OPINION - George Clooney's Joe Biden remarks are a classic case of actors' privilege

The United States president intimated recently that he would not step down as presidential contender until “the Lord Almighty” personally instructed him to do so. God has declined to involve himself in the Democratic Party nomination, but Joe Biden got the next biggest thing: a wounding repudiation by George Clooney. In a piece in the New York Times, house journal of the Democrats, he declared: “This is about age. Nothing more. We are not going to win in November with this president.”

It matters partly because Clooney is a game-changing fundraiser. The event at which he met Biden and decided he was as bad as he looked in the TV debate raised an astonishing £23 million for the re-election campaign. It also matters because Clooney can say things that normal politicians can’t. Witness the way Nancy Pelosi, the Democratic veteran, pretty well as old as Biden, pulled her punches in saying exactly the same thing as Clooney, only in a more weaselly way.

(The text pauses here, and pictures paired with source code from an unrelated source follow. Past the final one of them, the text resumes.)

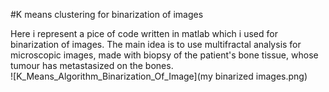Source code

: #K means clustering for binarization of images

<div>
Here i represent a pice of code written in matlab which i used for binarization of images. The main idea is to use multifractal analysis for microscopic images, made with biopsy of the patient's bone tissue, whose tumour has metastasized on the bones.
</div>
![K_Means_Algorithm_Binarization_Of_Image](my binarized images.png)
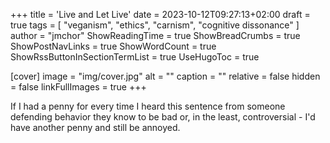 +++
title = 'Live and Let Live'
date = 2023-10-12T09:27:13+02:00
draft = true
tags = [ "veganism", "ethics", "carnism", "cognitive dissonance" ]
author = "jmchor"
ShowReadingTime = true
ShowBreadCrumbs = true
ShowPostNavLinks = true
ShowWordCount = true
ShowRssButtonInSectionTermList = true
UseHugoToc = true

[cover]
image = "img/cover.jpg"
alt = "<alt text>"
caption = "<text>"
relative = false
hidden = false
linkFullImages = true
+++

If I had a penny for every time I heard this sentence from someone defending behavior they know to be bad or, in the least, controversial - I'd have another penny and still be annoyed.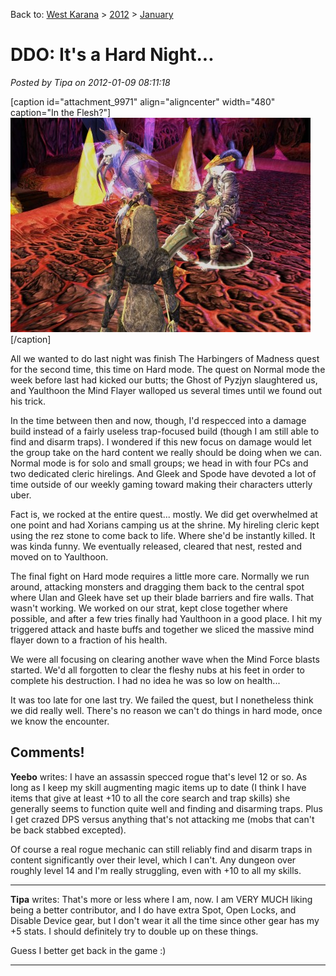 Back to: [West Karana](/posts/westkarana.md) > [2012](/posts/2012/westkarana.md) > [January](./westkarana.md)
# DDO: It's a Hard Night...

*Posted by Tipa on 2012-01-09 08:11:18*

[caption id="attachment\_9971" align="aligncenter" width="480" caption="In the Flesh?"][![](../../../uploads/2012/01/dndclient-2012-01-08-23-22-52-51-480x343.jpg "In the Flesh?")](../../../uploads/2012/01/dndclient-2012-01-08-23-22-52-51.jpg)[/caption]

All we wanted to do last night was finish The Harbingers of Madness quest for the second time, this time on Hard mode. The quest on Normal mode the week before last had kicked our butts; the Ghost of Pyzjyn slaughtered us, and Yaulthoon the Mind Flayer walloped us several times until we found out his trick.

In the time between then and now, though, I'd respecced into a damage build instead of a fairly useless trap-focused build (though I am still able to find and disarm traps). I wondered if this new focus on damage would let the group take on the hard content we really should be doing when we can. Normal mode is for solo and small groups; we head in with four PCs and two dedicated cleric hirelings. And Gleek and Spode have devoted a lot of time outside of our weekly gaming toward making their characters utterly uber.

Fact is, we rocked at the entire quest... mostly. We did get overwhelmed at one point and had Xorians camping us at the shrine. My hireling cleric kept using the rez stone to come back to life. Where she'd be instantly killed. It was kinda funny. We eventually released, cleared that nest, rested and moved on to Yaulthoon.

The final fight on Hard mode requires a little more care. Normally we run around, attacking monsters and dragging them back to the central spot where Ulan and Gleek have set up their blade barriers and fire walls. That wasn't working. We worked on our strat, kept close together where possible, and after a few tries finally had Yaulthoon in a good place. I hit my triggered attack and haste buffs and together we sliced the massive mind flayer down to a fraction of his health.

We were all focusing on clearing another wave when the Mind Force blasts started. We'd all forgotten to clear the fleshy nubs at his feet in order to complete his destruction. I had no idea he was so low on health...

It was too late for one last try. We failed the quest, but I nonetheless think we did really well. There's no reason we can't do things in hard mode, once we know the encounter.
## Comments!

**Yeebo** writes: I have an assassin specced rogue that's level 12 or so. As long as I keep my skill augmenting magic items up to date (I think I have items that give at least +10 to all the core search and trap skills) she generally seems to function quite well and finding and disarming traps. Plus I get crazed DPS versus anything that's not attacking me (mobs that can't be back stabbed excepted). 

Of course a real rogue mechanic can still reliably find and disarm traps in content significantly over their level, which I can't. Any dungeon over roughly level 14 and I'm really struggling, even with +10 to all my skills.

---

**Tipa** writes: That's more or less where I am, now. I am VERY MUCH liking being a better contributor, and I do have extra Spot, Open Locks, and Disable Device gear, but I don't wear it all the time since other gear has my +5 stats. I should definitely try to double up on these things.

Guess I better get back in the game :)

---

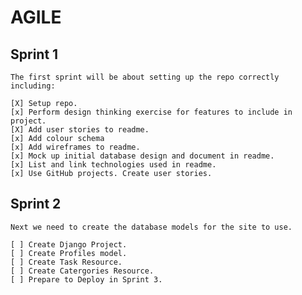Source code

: # AGILE

## Sprint 1 

    The first sprint will be about setting up the repo correctly including:

    [X] Setup repo.
    [x] Perform design thinking exercise for features to include in project.
    [X] Add user stories to readme.
    [x] Add colour schema
    [x] Add wireframes to readme.
    [x] Mock up initial database design and document in readme.
    [x] List and link technologies used in readme.
    [x] Use GitHub projects. Create user stories.

## Sprint 2 

    Next we need to create the database models for the site to use. 

    [ ] Create Django Project.
    [ ] Create Profiles model. 
    [ ] Create Task Resource. 
    [ ] Create Catergories Resource. 
    [ ] Prepare to Deploy in Sprint 3.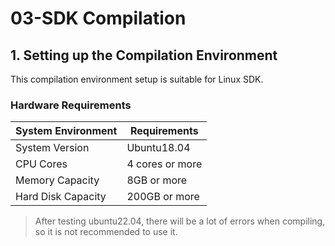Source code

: # 03-SDK Compilation

## 1.  Setting up the Compilation Environment

This compilation environment setup is suitable for Linux SDK.

### Hardware Requirements
| System Environment   | Requirements          |
| ------ | ----------- |
| System Version   | Ubuntu18.04 |
| CPU Cores | 4 cores or more        |
| Memory Capacity   | 8GB or more       |
| Hard Disk Capacity   | 200GB or more     |

> After testing ubuntu22.04, there will be a lot of errors when compiling, so it is not recommended to use it.




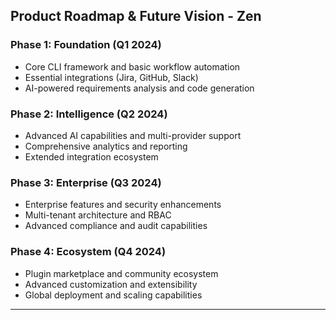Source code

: ## Product Roadmap & Future Vision - Zen

### **Phase 1: Foundation** (Q1 2024)
- Core CLI framework and basic workflow automation
- Essential integrations (Jira, GitHub, Slack)
- AI-powered requirements analysis and code generation

### **Phase 2: Intelligence** (Q2 2024)
- Advanced AI capabilities and multi-provider support
- Comprehensive analytics and reporting
- Extended integration ecosystem

### **Phase 3: Enterprise** (Q3 2024)
- Enterprise features and security enhancements
- Multi-tenant architecture and RBAC
- Advanced compliance and audit capabilities

### **Phase 4: Ecosystem** (Q4 2024)
- Plugin marketplace and community ecosystem
- Advanced customization and extensibility
- Global deployment and scaling capabilities

---
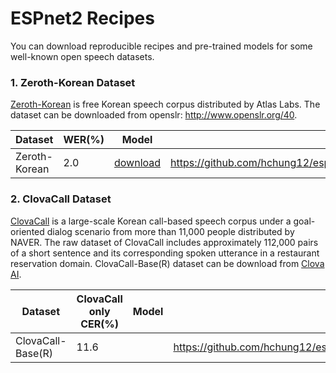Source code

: # ESPnet2 Recipes

You can download reproducible recipes and pre-trained models for some well-known open speech datasets.

### 1. Zeroth-Korean Dataset

[Zeroth-Korean](https://github.com/goodatlas/zeroth) is free Korean speech
corpus distributed by Atlas Labs. The dataset can be downloaded from openslr: http://www.openslr.org/40.   

|Dataset|WER(%)|Model|Recipe|
|----------------|---|---|---|
|Zeroth-Korean|2.0|[download](https://zenodo.org/record/4014588#.X1WCHPIzZ5E)|https://github.com/hchung12/espnet/tree/egs2/zeroth_korean/egs2/zeroth_korean/asr1|

### 2. ClovaCall Dataset
 
[ClovaCall](https://github.com/clovaai/ClovaCall) is a large-scale Korean call-based speech corpus under a goal-oriented
dialog scenario from more than 11,000 people distributed by NAVER. 
The raw dataset of ClovaCall includes approximately 112,000 pairs of a short sentence and 
its corresponding spoken utterance in a restaurant reservation domain. ClovaCall-Base(R) dataset can be download from [Clova AI](https://github.com/clovaai/ClovaCall).   

|Dataset|ClovaCall only CER(%)|Model|Recipe|
|----------------|--------|---|---|
|ClovaCall-Base(R)|11.6||https://github.com/hchung12/espnet/tree/egs2/ClovaCall/egs2/ClovaCall/asr1|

The point is that when celebs sound off, parts of the electorate who would rather think about anything else than politics perk up. And a remarkable number of stars long to be taken seriously. It is not enough to look like Clooney; he wants influence. He made earnest films before his marriage to Amal, legal champion of the Yazidis, but she’s given heft to his pitch. So, they have a Foundation for Justice to their name, as well as a brand of tequila.

When celebs sound off, parts of the electorate who would rather think about anything else than politics perk up

He’s not alone. Barbra Streisand, who was also at the fundraiser, was a political activist as much as an actress from the off. Julia Roberts is similarly uninhibited. They’re all Democrats; there is no modern equivalent of Ronald Reagan. And it may be that they can’t help it. As researchers investigating the acting philosophy known as The Method have pointed out, actors are almost abnormally empathetic; they tend to be at the other end of the emotional spectrum from autism. And that over-empathy translates easily into politics.

Naturally, actors have an unfair advantage over actual politicians — they’re prettier and more photogenic. But it’s not just actors who use their celebrity to swing politics. Here the obvious example is JK Rowling, who used her status as a cultural influencer to get involved in the toxic trans issue. Her intervention in the election campaign saying she found it hard to support Labour was enough to have Rachel Reeves scrambling to reassure her.

Sportsmen are at it too. Before the second round of the French presidential election, Kylian Mbappé (prior to France’s departure from the Euros) sounded off about the undesirability of the National Rally party; they didn’t win.

But celebrities need to tread carefully in seeming to tell politicians what to do. Marine Le Pen indirectly responded to Mbappé by observing that the French people are tired of being lectured at. When David Tennant said he would rather Kemi Badenoch didn’t exist, because of her trans stance, she made a woker-than-thou reposte about being a black woman. Rowling is having to take as well as give the punches on the trans thing.

The obvious response from Biden to Clooney would be, if you don’t like me, well, stand yourself. That would really call him to account, wouldn’t it?